Source texts of formatted documents:
>>
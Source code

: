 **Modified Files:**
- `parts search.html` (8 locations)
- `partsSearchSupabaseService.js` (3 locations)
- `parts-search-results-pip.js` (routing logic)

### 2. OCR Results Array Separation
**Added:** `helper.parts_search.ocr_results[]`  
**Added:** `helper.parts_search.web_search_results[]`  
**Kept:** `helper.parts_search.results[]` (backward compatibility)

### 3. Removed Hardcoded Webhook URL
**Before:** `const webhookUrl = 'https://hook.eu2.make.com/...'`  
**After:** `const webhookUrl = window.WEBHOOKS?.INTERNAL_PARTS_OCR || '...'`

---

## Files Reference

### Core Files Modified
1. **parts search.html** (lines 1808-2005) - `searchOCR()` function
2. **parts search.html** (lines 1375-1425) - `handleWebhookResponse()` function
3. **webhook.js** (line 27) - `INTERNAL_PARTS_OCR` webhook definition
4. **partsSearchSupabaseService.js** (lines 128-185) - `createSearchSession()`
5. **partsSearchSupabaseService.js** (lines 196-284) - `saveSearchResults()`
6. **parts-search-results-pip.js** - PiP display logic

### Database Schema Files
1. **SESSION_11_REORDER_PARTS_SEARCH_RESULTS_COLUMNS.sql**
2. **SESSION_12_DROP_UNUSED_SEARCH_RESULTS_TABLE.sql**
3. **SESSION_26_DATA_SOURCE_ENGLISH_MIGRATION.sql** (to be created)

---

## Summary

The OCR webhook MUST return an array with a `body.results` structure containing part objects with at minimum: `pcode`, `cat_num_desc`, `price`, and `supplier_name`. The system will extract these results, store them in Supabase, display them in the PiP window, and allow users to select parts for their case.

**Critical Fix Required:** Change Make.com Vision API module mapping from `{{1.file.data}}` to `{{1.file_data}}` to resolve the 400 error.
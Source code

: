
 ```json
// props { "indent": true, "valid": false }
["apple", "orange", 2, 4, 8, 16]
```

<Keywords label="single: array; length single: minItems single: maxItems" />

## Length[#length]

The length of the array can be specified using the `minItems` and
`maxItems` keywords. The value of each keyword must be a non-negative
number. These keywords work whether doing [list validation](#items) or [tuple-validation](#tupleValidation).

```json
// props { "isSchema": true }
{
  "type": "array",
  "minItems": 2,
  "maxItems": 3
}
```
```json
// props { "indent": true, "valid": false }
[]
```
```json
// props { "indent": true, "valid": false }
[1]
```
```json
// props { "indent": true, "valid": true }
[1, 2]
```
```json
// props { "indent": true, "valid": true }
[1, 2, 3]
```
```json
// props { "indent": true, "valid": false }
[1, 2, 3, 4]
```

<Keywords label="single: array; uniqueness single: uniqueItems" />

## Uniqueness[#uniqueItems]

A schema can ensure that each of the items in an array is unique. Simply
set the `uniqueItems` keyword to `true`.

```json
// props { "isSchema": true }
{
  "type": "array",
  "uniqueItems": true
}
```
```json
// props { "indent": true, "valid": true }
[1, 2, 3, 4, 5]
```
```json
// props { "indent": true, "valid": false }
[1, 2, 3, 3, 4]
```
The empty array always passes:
<<
- Your goal -
From the records above, print exactly the lines that run from the line with "3. **webhook.js** (line" to the line with "5. **partsSearchSupabaseService.js** (lines", inclusive.

- Your solution -
3. **webhook.js** (line 27) - `INTERNAL_PARTS_OCR` webhook definition
4. **partsSearchSupabaseService.js** (lines 128-185) - `createSearchSession()`
5. **partsSearchSupabaseService.js** (lines 196-284) - `saveSearchResults()`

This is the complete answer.